L’affaire Fourniret a mis en évidence la collaboration lacunaire des polices européennes. Keystone Archive

La police suisse met au point le système d’information ViCLAS, une nouvelle arme contre la pédophilie et la criminalité sexuelle.

Les affaires Dutroux et Fourniret ont démontré l’importance de combler les lacunes dans l’information et la collaboration des polices, au niveau national et européen

Après la banque de données ADN pour identifier les empreintes génétiques, la police suisse se dote d’une banque de données pour recueillir les empreintes psychologiques des criminels.

Intitulée ViCLAS (Violent Crime Linkage Analysis System), elle permettra d’intervenir plus rapidement contre les maniaques sexuels et les tueurs en série.

Violence corporelle, tentative de viol et homicides à caractère sexuel, personnes disparues et cadavres non identifiés: depuis l’an dernier, ces cas sont minutieusement examinés par une quinzaine de policiers spécialisés.

Sur la base d’un formulaire de 168 points, chaque détail est inséré dans un fichier numérique au siège de ViCLAS, auprès de la police cantonale de Berne ou dans les antennes de Fribourg, Lucerne, Zurich et Saint-Gall.

Jusqu’ici, 500 cas ont été ‘radiographiés’ de cette manière. D’ici quelques années, la banque de données en aura recueilli des milliers et elle commencera à porter ses premiers fruits.

La signature du criminel

«Non seulement ViCLAS recueille des informations et des témoignages, mais il devrait aussi permettre d’établir certains liens entre des criminels impliqués dans différentes régions et qui ont agi à des moments différents», explique Rico Galli de la police cantonale bernoise.

L’instrument servira également à identifier les psychopathes sexuels particulièrement dangereux, comme Marc Dutroux et Michel Fourniret, qui sont de véritables casse-tête pour les inspecteurs.

Les actes des ‘criminels classiques’ sont généralement motivés par l’argent, la vengeance, la jalousie, etc. Les tueurs en série, eux, agissent de manière impulsive, ce qui les pousse à choisir leur victime au hasard.

Souvent, les seuls points de repère pour les enquêteurs proviennent des profils qu’ils peuvent déterminer en comparant différentes affaires.

«Lorsqu’il commet son acte, le criminel sexuel laisse en quelque sorte sa signature. Il est donc important d’étudier et de comparer attentivement toutes ces informations», constate Frank Urbaniok, chef du service de psychiatrie judiciaire du canton de Zurich.

Tendance à la récidive

L’intérêt de ViCLAS tient aussi au fait que bon nombre de délinquants sexuels, en particulier les pédophiles, ont une tendance prononcée à la récidive.

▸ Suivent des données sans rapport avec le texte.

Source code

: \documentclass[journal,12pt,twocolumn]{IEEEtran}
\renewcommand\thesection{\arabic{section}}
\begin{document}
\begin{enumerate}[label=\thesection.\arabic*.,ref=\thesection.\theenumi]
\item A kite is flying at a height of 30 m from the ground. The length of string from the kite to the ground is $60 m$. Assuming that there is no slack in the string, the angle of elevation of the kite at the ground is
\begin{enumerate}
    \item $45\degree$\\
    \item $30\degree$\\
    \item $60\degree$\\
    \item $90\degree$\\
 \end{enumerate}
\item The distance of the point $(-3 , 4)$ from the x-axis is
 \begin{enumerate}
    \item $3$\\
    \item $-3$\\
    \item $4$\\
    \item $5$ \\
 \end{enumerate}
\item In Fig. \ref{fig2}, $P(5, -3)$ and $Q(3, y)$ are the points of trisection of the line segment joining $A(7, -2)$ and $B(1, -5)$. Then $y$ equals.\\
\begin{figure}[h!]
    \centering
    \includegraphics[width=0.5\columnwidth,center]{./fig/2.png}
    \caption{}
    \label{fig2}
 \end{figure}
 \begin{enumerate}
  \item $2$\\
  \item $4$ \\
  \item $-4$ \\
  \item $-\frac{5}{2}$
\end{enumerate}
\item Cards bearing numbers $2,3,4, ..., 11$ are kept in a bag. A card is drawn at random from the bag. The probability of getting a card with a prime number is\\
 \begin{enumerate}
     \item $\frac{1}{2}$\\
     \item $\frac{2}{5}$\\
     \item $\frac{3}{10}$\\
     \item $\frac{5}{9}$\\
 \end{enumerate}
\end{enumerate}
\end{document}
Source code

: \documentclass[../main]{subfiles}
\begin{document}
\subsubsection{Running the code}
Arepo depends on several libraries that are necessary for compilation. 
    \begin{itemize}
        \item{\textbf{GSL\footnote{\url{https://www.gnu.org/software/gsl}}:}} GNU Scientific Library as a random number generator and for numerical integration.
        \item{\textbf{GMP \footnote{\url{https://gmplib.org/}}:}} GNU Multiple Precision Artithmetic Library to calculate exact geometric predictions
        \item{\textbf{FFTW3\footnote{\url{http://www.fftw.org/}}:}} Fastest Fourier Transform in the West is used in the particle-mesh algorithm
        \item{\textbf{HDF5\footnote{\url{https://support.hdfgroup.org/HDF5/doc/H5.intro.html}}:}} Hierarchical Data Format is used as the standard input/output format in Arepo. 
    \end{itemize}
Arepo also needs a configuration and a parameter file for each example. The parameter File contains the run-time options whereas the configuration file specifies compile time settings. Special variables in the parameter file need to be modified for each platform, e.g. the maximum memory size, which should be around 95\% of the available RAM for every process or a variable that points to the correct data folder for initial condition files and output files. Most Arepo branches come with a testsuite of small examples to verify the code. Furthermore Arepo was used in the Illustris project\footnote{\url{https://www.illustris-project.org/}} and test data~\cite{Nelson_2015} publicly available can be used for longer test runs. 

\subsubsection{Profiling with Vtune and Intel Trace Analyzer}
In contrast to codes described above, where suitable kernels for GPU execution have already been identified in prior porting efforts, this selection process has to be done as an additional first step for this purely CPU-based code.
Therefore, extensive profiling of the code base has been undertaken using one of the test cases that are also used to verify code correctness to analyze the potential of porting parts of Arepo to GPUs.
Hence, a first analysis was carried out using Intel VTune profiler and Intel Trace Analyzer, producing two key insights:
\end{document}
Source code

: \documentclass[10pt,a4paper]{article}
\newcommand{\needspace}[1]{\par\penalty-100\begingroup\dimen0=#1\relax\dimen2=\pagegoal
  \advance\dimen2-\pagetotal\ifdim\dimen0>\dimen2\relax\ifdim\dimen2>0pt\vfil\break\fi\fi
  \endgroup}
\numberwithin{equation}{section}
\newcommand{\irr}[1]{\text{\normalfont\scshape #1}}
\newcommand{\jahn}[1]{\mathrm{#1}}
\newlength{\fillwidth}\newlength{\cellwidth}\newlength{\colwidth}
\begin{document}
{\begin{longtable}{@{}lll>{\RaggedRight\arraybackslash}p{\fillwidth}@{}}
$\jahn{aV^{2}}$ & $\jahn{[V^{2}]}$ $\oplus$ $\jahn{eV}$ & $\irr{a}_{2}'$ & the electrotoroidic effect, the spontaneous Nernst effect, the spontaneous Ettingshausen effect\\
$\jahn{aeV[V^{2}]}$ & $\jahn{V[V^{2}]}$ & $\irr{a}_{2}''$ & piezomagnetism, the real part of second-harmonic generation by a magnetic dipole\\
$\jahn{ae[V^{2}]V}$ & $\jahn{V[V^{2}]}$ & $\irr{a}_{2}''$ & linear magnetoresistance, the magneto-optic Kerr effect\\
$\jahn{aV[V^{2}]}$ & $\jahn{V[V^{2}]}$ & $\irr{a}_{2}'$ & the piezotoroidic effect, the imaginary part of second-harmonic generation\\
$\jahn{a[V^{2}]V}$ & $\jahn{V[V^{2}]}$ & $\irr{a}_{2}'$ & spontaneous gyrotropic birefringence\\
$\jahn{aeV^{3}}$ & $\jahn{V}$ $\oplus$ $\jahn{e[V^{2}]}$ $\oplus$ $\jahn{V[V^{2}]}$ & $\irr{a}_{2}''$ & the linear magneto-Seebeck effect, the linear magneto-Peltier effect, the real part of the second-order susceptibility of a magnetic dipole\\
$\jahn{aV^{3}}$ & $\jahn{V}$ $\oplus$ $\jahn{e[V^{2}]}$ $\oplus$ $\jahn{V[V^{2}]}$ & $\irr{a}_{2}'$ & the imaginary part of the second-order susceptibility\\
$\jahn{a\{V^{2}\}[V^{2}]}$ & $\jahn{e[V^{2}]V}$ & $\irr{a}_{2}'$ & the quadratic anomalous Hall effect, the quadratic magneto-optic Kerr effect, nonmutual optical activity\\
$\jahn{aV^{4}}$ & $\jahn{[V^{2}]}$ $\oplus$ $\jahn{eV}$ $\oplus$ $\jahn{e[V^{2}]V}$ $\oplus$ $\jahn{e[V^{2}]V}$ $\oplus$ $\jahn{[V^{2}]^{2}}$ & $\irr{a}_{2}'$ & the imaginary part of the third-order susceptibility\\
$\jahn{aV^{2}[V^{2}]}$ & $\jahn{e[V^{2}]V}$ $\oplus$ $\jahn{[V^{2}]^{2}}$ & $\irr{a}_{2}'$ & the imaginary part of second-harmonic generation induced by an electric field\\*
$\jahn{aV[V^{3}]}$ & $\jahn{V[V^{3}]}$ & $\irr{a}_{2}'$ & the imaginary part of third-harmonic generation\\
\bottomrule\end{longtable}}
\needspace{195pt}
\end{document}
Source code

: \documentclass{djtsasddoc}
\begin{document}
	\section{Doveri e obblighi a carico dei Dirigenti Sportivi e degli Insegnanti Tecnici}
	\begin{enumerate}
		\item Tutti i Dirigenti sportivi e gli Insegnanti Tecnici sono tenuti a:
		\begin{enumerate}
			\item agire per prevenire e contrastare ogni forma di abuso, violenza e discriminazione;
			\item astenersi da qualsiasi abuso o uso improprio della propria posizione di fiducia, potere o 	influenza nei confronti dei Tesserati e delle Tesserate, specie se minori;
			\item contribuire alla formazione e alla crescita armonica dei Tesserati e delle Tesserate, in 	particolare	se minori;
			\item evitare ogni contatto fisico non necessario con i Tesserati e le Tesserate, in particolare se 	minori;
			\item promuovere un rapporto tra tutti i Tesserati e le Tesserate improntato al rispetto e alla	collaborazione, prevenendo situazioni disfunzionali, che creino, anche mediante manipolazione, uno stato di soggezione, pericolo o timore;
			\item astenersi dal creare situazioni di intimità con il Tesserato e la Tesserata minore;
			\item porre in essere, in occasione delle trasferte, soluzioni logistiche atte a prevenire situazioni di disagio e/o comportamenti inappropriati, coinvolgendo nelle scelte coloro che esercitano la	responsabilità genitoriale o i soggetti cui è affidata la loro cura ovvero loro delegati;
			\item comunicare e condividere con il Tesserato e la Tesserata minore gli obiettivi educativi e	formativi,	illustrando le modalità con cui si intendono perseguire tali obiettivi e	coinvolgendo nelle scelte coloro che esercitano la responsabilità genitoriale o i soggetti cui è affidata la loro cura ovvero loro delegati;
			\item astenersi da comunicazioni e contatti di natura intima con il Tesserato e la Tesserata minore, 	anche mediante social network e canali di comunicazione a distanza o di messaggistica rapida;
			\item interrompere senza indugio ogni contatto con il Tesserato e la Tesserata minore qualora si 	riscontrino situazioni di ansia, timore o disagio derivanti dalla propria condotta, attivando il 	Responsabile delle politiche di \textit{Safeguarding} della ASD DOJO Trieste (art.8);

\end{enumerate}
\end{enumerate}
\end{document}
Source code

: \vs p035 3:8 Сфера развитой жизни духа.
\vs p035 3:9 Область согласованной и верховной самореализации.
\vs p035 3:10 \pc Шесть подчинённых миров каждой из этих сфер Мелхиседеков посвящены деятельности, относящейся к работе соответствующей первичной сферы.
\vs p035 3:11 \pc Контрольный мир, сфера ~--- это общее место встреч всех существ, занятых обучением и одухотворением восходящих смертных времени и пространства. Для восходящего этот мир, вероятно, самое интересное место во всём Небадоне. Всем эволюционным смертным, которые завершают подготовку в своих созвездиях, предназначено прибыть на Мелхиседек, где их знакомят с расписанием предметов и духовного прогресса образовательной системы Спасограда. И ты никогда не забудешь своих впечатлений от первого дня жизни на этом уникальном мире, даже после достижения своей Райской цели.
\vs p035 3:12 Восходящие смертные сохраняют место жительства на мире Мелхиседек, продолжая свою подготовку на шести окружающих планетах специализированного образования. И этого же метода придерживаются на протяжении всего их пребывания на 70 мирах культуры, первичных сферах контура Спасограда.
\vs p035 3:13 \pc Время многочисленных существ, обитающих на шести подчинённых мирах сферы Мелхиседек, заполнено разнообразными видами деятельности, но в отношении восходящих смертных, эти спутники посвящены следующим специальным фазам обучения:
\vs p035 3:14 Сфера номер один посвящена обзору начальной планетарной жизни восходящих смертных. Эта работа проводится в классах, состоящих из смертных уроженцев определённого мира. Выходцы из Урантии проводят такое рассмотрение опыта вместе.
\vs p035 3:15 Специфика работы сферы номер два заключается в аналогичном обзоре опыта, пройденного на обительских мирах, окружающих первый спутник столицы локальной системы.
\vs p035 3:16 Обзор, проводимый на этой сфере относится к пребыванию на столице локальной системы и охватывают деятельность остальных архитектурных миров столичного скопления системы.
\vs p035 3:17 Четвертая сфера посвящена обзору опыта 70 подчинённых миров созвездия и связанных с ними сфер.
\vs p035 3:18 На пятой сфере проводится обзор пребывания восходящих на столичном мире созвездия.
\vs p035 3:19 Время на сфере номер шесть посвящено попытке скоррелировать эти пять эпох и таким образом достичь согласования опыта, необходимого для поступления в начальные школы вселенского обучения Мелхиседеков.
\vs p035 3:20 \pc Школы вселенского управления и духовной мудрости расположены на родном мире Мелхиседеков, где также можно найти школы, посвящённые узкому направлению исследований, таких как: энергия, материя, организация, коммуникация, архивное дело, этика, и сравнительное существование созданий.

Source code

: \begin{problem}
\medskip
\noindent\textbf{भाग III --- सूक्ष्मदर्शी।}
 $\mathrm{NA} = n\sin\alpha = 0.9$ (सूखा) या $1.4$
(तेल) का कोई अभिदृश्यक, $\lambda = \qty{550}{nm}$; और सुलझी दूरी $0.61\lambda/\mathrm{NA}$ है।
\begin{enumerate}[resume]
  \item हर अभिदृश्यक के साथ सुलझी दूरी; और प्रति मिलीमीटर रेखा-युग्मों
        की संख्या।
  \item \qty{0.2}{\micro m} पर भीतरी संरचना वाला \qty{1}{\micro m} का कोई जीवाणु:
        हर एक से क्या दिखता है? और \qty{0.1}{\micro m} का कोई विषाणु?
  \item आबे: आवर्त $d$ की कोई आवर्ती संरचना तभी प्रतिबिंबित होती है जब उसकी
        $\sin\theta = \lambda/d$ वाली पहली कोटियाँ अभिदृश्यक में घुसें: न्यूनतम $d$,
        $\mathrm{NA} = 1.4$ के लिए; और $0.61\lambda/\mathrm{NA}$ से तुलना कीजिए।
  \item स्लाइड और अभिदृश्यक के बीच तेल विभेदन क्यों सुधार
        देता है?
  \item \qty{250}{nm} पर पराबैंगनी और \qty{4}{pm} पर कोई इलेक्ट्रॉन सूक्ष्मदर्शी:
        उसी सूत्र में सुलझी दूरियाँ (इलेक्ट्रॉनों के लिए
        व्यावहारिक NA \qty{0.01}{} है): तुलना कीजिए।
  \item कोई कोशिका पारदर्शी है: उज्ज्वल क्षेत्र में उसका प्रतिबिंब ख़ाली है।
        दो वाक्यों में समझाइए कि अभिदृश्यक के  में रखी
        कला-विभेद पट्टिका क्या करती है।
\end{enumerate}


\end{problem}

Dutroux et Fourniret avaient déjà été emprisonnés, pour des actes d’ordre sexuel ‘mineurs’, plusieurs années avant qu’on ne découvre qu’ils étaient les auteurs d’atrocités.

«Plus de la moitié des criminels sexuels qui ont été arrêtés étaient déjà connus des services de police pour d’anciens délits», confirme Frank Urbaniok.

«Et lorsqu’on analyse les parcours personnels de la plupart des délinquants sexuels, ajoute-t-il, on observe qu’ils avaient déjà une carrière de criminel.»

Les informations récoltées par ViCLAS pourraient donc être utilisées non seulement pour rechercher des criminels, mais aussi pour évaluer leur degré de dangerosité et éviter ainsi de les remettre en liberté trop tôt.

Manque de collaboration

La banque de données a surtout été constituée pour renforcer l’échange d’informations entre les 26 organes cantonaux de police en Suisse et avec ceux de l’Union européenne.

Alors que le travail des enquêteurs se heurte aux obstacles nationaux, le crime, lui, n’a pas de frontière, comme l’a démontré, encore une fois, l’affaire Fourniret.

Ces dernières années, le pédophile a ainsi pu agir en toute impunité en Belgique, où la police et la justice n’étaient pas informées des atrocités qu’il avait commises auparavant en France.

Il y a quelques jours, les affaires Dutroux et Fourniret ont incité plusieurs pays européens à demander l’introduction, de toute urgence, d’un registre pénal commun.

En adhérant aux accords de Schengen, la Suisse pourrait, elle aussi, avoir accès à ce registre. Mais, avant cela, elle devra surmonter les barrières cantonales: les affaires de criminalité sexuelle ne font pas partie des compétences fédérales.

«Des lacunes dans l’information, comme celles qui sont apparues dans les affaires Dutroux et Fourniret entre la France et la Belgique, pourraient aussi surgir en Suisse entre les différents cantons», souligne Daniel Laubscher de l’Office fédéral de la statistique.

Jusqu’ici, il n’existe même pas une statistique nationale sur les crimes d’ordre sexuel non résolus. Une lacune grave, qui devra être comblée par ViCLAS.

swissinfo, Armando Mombelli
(traduction: Alexandra Richard)

1989: Michel Peiry a été condamné à la prison à vie en Suisse pour avoir tué au moins cinq jeunes.
1995: le Suisse Werner Ferrari a été condamné à la prison à vie pour le meurtre de cinq enfants.
2004: fin du procès Dutroux, début de l’affaire Fourniret, qui reconnaît avoir tué dix personnes au moins.

– Le système d’information ViCLAS (Violent Crime Linkage Analysis System) a déjà été mis au point il y a quelques années par la police canadienne.

– Etant donné les résultats positifs de l’expérience, la banque de données est désormais introduite en Allemagne, en Suède, aux Pays-Bas et en Suisse.

– Jusqu’ici, les polices cantonales ont saisi les données relatives à 500 cas de criminalité à caractère sexuel.